He gestured toward the crystal column.
"Place your hand on the prism."
Kael stepped forward slowly.
Up close, the crystal looked less like glass and more like frozen light. Faint strands of energy drifted inside it like smoke caught in a jar.
"Relax your hand," the examiner said. "Don't force anything. The prism reads Echo resonance naturally."
Kael placed his palm against the surface.
The crystal was cold.
For a moment, nothing happened.
Then—
A faint glow spread from where his hand touched the prism.
Thin threads of pale light began moving through the crystal like ripples in water.
The examiner glanced down at a small slate device on the desk.
"Hm."
He leaned forward slightly.
The light inside the prism brightened.
More strands appeared.
They moved in unusual patterns, weaving and folding over one another.
The examiner frowned.
"That's… odd."
Kael looked at him.
"Odd how?"
The man didn't answer immediately.
Instead he adjusted something on the slate and looked again.
The Echo threads inside the prism twisted again.

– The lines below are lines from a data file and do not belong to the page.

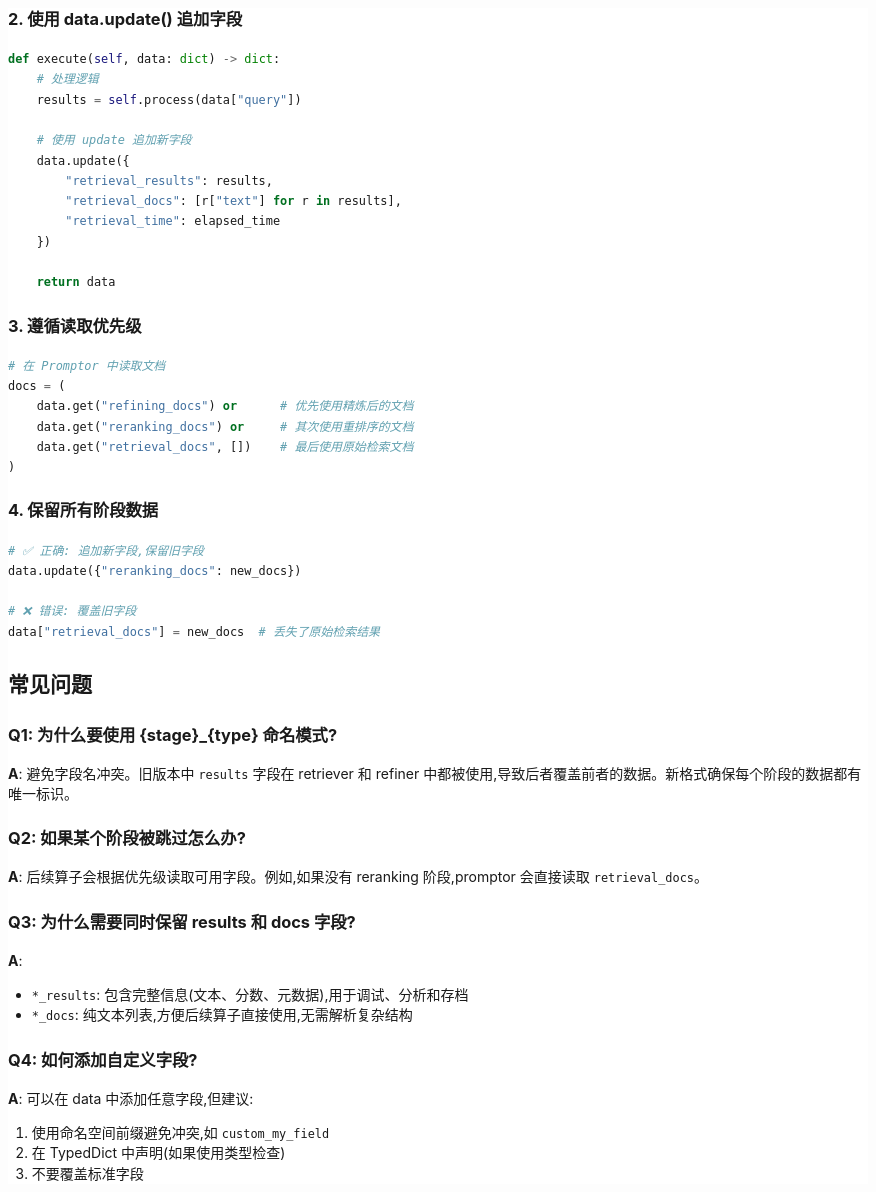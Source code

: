 ### 2. 使用 data.update() 追加字段

```python
def execute(self, data: dict) -> dict:
    # 处理逻辑
    results = self.process(data["query"])
    
    # 使用 update 追加新字段
    data.update({
        "retrieval_results": results,
        "retrieval_docs": [r["text"] for r in results],
        "retrieval_time": elapsed_time
    })
    
    return data
```

### 3. 遵循读取优先级

```python
# 在 Promptor 中读取文档
docs = (
    data.get("refining_docs") or      # 优先使用精炼后的文档
    data.get("reranking_docs") or     # 其次使用重排序的文档
    data.get("retrieval_docs", [])    # 最后使用原始检索文档
)
```

### 4. 保留所有阶段数据

```python
# ✅ 正确: 追加新字段,保留旧字段
data.update({"reranking_docs": new_docs})

# ❌ 错误: 覆盖旧字段
data["retrieval_docs"] = new_docs  # 丢失了原始检索结果
```

## 常见问题

### Q1: 为什么要使用 {stage}_{type} 命名模式?

**A**: 避免字段名冲突。旧版本中 `results` 字段在 retriever 和 refiner 中都被使用,导致后者覆盖前者的数据。新格式确保每个阶段的数据都有唯一标识。

### Q2: 如果某个阶段被跳过怎么办?

**A**: 后续算子会根据优先级读取可用字段。例如,如果没有 reranking 阶段,promptor 会直接读取 `retrieval_docs`。

### Q3: 为什么需要同时保留 results 和 docs 字段?

**A**: 
- `*_results`: 包含完整信息(文本、分数、元数据),用于调试、分析和存档
- `*_docs`: 纯文本列表,方便后续算子直接使用,无需解析复杂结构

### Q4: 如何添加自定义字段?

**A**: 可以在 data 中添加任意字段,但建议:
1. 使用命名空间前缀避免冲突,如 `custom_my_field`
2. 在 TypedDict 中声明(如果使用类型检查)
3. 不要覆盖标准字段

For a split second, several of them seemed to snap apart before reconnecting in a different pattern.
The examiner blinked.
"Well that's new."
Kael slowly removed his hand.
"…Is something wrong?"
The examiner rubbed his chin.
"Not wrong."
He paused.
"Just… unusual."
Lyra watched quietly from the side of the room.
Her eyes had narrowed slightly.
"What stage?" she asked.
The examiner checked the slate again.
"Resonance present."
He tapped the device once more.
"Stability moderate."
Then he paused.
The slate flickered.
The lines on the screen rearranged themselves again.
"…And something else."
Lyra leaned slightly closer.
"What?"
The examiner turned the slate toward her.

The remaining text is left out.